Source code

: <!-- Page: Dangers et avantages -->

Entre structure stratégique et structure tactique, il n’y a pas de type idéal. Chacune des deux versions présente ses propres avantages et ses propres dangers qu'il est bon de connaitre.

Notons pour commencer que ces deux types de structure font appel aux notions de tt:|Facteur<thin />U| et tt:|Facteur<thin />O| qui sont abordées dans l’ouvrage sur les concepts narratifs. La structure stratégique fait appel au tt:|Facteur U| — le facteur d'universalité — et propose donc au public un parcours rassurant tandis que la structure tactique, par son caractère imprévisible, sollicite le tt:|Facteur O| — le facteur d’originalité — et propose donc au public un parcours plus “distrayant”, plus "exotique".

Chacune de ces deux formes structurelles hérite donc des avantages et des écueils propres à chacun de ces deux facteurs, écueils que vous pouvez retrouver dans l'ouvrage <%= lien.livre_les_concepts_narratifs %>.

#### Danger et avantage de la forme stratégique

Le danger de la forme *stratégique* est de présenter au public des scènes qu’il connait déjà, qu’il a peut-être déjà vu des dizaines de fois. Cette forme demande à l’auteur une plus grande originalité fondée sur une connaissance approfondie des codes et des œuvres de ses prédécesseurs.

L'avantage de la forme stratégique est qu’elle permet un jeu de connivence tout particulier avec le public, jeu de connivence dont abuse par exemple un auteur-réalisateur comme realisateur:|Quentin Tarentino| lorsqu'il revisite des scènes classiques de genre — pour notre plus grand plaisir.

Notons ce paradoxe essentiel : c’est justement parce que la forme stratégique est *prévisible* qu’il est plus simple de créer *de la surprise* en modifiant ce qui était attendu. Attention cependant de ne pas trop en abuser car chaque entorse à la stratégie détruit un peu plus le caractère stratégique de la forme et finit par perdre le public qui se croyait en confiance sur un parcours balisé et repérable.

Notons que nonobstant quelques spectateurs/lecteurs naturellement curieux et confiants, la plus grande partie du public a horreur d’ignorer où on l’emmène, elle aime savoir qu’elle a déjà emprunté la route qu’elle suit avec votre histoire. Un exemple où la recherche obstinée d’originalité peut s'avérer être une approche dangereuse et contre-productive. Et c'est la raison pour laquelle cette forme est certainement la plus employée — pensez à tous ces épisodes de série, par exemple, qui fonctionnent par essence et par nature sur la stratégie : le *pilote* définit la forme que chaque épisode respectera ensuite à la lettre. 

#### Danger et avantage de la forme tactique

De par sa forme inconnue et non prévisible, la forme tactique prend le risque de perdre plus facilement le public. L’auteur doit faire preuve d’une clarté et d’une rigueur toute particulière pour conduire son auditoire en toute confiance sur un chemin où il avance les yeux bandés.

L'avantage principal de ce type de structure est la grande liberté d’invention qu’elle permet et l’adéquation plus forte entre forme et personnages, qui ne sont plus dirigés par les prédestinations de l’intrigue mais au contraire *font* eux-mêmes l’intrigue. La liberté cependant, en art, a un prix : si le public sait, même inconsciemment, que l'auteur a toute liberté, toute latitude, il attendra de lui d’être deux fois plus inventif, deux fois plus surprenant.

::::::

■ WHAT THE EXERCISE ASKS
Wherever a line above contains the string "ouvrage", copy that line.

■ RESULT FOR THIS TASK
Notons pour commencer que ces deux types de structure font appel aux notions de tt:|Facteur<thin />U| et tt:|Facteur<thin />O| qui sont abordées dans l’ouvrage sur les concepts narratifs. La structure stratégique fait appel au tt:|Facteur U| — le facteur d'universalité — et propose donc au public un parcours rassurant tandis que la structure tactique, par son caractère imprévisible, sollicite le tt:|Facteur O| — le facteur d’originalité — et propose donc au public un parcours plus “distrayant”, plus "exotique".
Chacune de ces deux formes structurelles hérite donc des avantages et des écueils propres à chacun de ces deux facteurs, écueils que vous pouvez retrouver dans l'ouvrage <%= lien.livre_les_concepts_narratifs %>.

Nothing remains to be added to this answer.